To that end, the study separated Miami metro multifamily properties into high- and low-risk groups. This methodology was used under the reasoning that if there are any negative impacts on housing price fluctuations, they are more likely to impact properties that have greater exposure to hurricane-related risks, and thus potentially larger financial losses than those with relatively small or modest risk exposures.
The study found evidence of a consistent and modest discount for multifamily properties with high-risk exposure compared with their low-risk counterparts between 2005 and 2022. Research also indicates that large and smaller apartment investors alike are both aware of these catastrophe risks.
The RERI study offers more results and detailed commentary. CoreLogic will share new insights on the subject as they become available, including research on the impacts of hurricanes on single-family homes in South Florida.
[1] The study is a collaboration by Edward F. Pierzak from Nariet and Yanling G. Mayer and Justin M. Brolley from CoreLogic.

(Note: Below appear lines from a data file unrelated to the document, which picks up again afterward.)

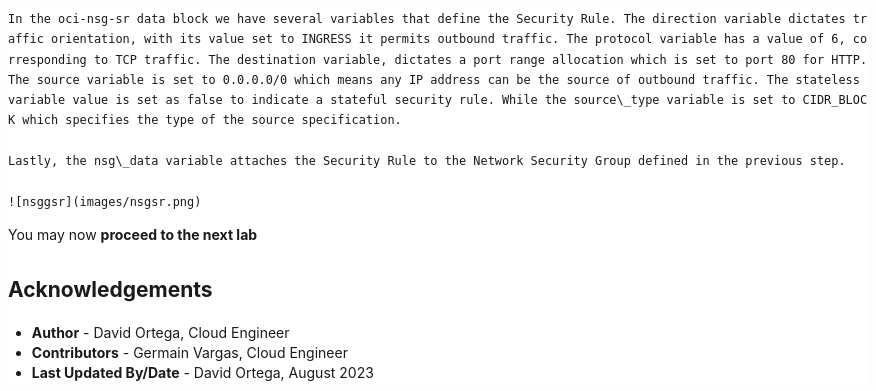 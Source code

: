     In the oci-nsg-sr data block we have several variables that define the Security Rule. The direction variable dictates traffic orientation, with its value set to INGRESS it permits outbound traffic. The protocol variable has a value of 6, corresponding to TCP traffic. The destination variable, dictates a port range allocation which is set to port 80 for HTTP. The source variable is set to 0.0.0.0/0 which means any IP address can be the source of outbound traffic. The stateless variable value is set as false to indicate a stateful security rule. While the source\_type variable is set to CIDR_BLOCK which specifies the type of the source specification.

    Lastly, the nsg\_data variable attaches the Security Rule to the Network Security Group defined in the previous step.

    ![nsggsr](images/nsgsr.png)

You may now **proceed to the next lab**

## Acknowledgements
* **Author** - David Ortega, Cloud Engineer
* **Contributors** -  Germain Vargas, Cloud Engineer
* **Last Updated By/Date** - David Ortega, August 2023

Not discussed here, they study also examines the impact of earthquake perils on the pricing of multifamily apartments in the Los Angeles metro area.
[2] Rousseau-Rizzi, Raphaël, & Emanuel, K, 2022: Natural and anthropogenic contributions to the hurricane drought of the 1970s–1980s. Nature Communications, 13 (1).
[3] CoreLogic’s Risk Quantification and Engineering (RQE) models calculate property-level average annual damage or loss estimates, as well as annual probability exceedances, such as, 100-year losses. Scenario and average annual damage and losses can be calculated for individual property sites, geographic aggregates and portfolios of residential and commercial properties.